Bongkarjejak.com, PALEMBANG – Perselisihan yang sempat menjadi perhatian publik setelah videonya viral di media sosial akhirnya berujung damai. Junaidi alias Ajun dan Irza Prasetya sepakat menyelesaikan permasalahan yang terjadi melalui jalur kekeluargaan dan musyawarah.
Kuasa Hukum Junaidi, Benny Murdani, S.H., M.H., menyampaikan permohonan maaf kepada masyarakat atas kegaduhan yang muncul akibat beredarnya video yang memperlihatkan kliennya terlibat dalam insiden pemukulan terhadap seorang sopir yang diduga terkait persoalan kendaraan milik kliennya.
"Kami menyampaikan permohonan maaf kepada masyarakat atas kegaduhan yang terjadi akibat beredarnya video tersebut. Kami berharap masyarakat dapat melihat peristiwa ini secara utuh berdasarkan fakta yang ada," ujar Benny dalam keterangannya.
Menurut Benny, peristiwa itu bermula dari adanya persoalan terkait satu unit mobil truk milik Junaidi yang diduga dibawa atau dikuasai tanpa izin oleh sopir yang bersangkutan. Saat keduanya bertemu untuk membahas persoalan tersebut, terjadi perdebatan yang kemudian berujung pada tindakan yang menjadi sorotan publik.

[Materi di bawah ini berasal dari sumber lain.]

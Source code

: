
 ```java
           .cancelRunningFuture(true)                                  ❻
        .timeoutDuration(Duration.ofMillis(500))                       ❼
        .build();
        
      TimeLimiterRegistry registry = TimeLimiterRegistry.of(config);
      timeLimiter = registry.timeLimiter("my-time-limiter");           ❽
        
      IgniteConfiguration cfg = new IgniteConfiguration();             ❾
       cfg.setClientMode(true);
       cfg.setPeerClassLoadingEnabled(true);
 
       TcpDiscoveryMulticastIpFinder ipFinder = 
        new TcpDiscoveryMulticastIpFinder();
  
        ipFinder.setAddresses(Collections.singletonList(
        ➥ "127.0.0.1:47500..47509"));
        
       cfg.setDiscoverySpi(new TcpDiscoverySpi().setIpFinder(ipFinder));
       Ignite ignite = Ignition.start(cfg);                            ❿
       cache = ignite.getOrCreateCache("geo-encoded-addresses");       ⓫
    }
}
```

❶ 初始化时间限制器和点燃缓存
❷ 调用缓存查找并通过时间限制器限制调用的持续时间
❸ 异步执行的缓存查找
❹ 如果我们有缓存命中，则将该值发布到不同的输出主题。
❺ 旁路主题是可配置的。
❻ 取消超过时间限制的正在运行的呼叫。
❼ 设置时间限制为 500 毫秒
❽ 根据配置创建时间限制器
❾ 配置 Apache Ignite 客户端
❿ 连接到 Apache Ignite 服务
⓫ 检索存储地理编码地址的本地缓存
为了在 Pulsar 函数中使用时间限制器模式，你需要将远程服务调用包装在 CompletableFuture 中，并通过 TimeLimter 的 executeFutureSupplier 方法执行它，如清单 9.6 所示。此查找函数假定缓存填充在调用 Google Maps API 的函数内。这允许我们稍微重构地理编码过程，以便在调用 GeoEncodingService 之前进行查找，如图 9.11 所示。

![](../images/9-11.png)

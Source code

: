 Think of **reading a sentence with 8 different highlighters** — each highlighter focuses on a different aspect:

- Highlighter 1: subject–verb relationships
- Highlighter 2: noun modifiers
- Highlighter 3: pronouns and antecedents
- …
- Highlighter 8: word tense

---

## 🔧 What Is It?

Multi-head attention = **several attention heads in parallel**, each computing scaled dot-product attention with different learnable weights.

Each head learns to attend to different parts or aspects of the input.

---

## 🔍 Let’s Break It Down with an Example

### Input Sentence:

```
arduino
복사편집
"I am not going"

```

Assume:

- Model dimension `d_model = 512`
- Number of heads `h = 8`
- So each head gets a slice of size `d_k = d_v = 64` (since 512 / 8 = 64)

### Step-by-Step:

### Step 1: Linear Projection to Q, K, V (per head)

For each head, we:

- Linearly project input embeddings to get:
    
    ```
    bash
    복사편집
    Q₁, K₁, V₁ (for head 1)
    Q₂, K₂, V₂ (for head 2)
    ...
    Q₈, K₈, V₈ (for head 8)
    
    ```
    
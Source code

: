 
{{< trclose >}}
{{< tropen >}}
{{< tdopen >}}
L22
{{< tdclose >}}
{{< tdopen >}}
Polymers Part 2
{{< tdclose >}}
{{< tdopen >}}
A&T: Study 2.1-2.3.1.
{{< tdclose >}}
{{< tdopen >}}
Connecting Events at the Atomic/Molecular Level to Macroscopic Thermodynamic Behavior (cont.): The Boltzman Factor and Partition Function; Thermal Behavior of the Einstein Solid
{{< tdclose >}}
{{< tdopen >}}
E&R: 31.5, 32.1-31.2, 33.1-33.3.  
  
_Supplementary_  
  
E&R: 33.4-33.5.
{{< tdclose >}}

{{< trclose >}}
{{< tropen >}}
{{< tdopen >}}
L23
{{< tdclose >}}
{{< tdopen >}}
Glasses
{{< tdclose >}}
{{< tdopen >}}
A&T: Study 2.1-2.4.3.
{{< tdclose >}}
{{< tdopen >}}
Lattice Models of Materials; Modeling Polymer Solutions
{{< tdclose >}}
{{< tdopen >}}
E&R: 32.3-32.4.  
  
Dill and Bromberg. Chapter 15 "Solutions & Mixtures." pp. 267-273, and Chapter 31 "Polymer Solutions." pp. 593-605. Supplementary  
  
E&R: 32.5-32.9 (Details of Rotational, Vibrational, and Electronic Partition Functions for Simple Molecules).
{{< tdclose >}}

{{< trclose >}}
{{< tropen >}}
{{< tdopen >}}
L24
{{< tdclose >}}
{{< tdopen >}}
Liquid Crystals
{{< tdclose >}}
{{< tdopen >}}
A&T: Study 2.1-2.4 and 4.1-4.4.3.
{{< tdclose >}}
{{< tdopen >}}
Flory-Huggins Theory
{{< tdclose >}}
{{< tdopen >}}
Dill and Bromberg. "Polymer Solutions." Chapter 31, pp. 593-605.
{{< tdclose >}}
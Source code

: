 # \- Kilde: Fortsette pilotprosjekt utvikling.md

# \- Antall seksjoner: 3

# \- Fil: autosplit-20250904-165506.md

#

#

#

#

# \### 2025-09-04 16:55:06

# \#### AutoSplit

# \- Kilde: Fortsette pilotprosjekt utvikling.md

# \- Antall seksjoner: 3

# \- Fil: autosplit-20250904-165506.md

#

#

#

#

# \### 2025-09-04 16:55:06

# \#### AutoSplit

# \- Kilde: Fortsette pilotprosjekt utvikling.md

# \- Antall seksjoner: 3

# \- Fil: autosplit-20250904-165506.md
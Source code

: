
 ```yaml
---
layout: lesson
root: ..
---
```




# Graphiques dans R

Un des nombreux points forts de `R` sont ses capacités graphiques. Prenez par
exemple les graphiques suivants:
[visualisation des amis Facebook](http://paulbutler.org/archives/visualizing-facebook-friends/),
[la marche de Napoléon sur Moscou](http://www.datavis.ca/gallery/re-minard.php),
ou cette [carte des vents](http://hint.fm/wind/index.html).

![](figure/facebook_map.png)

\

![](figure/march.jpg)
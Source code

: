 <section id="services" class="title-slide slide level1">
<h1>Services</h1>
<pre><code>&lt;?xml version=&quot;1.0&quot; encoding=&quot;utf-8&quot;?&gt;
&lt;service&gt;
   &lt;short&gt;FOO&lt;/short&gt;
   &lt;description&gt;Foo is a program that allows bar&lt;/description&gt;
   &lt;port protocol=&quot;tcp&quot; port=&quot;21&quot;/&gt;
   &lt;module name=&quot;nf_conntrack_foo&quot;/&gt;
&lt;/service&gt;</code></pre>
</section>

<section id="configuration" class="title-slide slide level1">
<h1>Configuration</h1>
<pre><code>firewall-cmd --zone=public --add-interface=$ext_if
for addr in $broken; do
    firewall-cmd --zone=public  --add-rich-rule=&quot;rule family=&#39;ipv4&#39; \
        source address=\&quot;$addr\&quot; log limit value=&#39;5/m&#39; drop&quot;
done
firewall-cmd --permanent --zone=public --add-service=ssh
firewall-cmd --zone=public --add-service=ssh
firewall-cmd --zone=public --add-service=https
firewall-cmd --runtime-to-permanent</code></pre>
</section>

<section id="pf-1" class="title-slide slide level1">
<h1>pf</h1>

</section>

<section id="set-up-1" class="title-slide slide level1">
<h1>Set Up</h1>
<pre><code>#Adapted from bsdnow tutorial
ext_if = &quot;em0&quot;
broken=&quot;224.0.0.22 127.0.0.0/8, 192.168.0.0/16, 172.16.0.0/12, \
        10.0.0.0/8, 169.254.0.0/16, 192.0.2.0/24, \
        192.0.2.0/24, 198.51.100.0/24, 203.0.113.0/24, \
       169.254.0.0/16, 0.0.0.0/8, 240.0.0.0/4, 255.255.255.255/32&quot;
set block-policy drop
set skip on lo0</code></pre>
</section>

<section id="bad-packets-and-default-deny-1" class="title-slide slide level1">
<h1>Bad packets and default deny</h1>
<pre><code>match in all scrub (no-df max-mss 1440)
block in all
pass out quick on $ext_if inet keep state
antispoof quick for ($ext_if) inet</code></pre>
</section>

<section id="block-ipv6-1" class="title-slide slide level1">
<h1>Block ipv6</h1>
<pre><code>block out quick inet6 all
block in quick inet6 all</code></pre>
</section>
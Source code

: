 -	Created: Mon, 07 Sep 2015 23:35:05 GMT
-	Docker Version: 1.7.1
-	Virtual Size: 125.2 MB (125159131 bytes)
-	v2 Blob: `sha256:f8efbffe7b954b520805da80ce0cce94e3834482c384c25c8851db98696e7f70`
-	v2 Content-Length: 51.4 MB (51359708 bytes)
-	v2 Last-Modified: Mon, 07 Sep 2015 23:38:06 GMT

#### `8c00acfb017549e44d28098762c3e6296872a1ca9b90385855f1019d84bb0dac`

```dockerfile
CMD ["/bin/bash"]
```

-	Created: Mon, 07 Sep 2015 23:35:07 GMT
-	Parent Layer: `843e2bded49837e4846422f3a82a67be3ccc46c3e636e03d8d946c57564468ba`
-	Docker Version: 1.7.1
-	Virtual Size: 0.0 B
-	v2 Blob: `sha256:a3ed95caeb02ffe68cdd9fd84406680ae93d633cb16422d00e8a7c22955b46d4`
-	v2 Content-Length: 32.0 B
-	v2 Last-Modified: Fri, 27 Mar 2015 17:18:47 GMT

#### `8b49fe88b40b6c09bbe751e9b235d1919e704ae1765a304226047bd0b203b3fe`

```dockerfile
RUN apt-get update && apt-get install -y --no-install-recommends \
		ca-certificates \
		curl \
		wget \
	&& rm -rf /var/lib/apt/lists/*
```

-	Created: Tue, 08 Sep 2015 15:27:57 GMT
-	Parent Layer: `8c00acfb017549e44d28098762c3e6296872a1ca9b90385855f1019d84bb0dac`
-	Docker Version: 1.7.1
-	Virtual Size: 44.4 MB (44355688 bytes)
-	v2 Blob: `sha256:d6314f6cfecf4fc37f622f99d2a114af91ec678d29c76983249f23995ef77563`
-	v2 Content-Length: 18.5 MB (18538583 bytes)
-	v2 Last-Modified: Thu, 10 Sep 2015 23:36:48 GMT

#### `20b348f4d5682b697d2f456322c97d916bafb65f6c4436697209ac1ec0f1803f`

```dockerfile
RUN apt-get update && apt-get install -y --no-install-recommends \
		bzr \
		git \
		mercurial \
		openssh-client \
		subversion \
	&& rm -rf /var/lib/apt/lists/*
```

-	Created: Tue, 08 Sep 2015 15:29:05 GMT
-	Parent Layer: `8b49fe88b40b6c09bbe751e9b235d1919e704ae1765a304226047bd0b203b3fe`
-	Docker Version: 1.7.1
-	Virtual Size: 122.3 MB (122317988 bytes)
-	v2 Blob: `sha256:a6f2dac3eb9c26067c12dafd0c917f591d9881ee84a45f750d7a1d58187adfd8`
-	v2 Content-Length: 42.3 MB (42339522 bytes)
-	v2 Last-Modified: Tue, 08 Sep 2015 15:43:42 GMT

Terkait video yang beredar dan memuat pernyataan mengenai kedekatan dengan aparat penegak hukum, Benny menjelaskan bahwa ucapan tersebut disampaikan kliennya dalam kondisi emosional dan tidak mencerminkan keadaan yang sebenarnya.
"Faktanya, klien kami tetap menjalani seluruh proses hukum sebagaimana mestinya. Tidak ada perlakuan khusus. Klien kami telah memenuhi panggilan penyidik dan mengikuti seluruh prosedur hukum yang berlaku," jelasnya.
Lebih lanjut, Benny menegaskan bahwa informasi yang berkembang di masyarakat mengenai adanya perlakuan istimewa terhadap kliennya tidak sesuai dengan fakta hukum yang terjadi selama proses penanganan perkara.
Sebagai bentuk tanggung jawab dan penyesalan atas insiden tersebut, Junaidi telah melakukan mediasi dengan pihak korban. Pertemuan yang berlangsung secara kekeluargaan itu menghasilkan kesepakatan damai yang dituangkan dalam surat perdamaian yang ditandatangani kedua belah pihak.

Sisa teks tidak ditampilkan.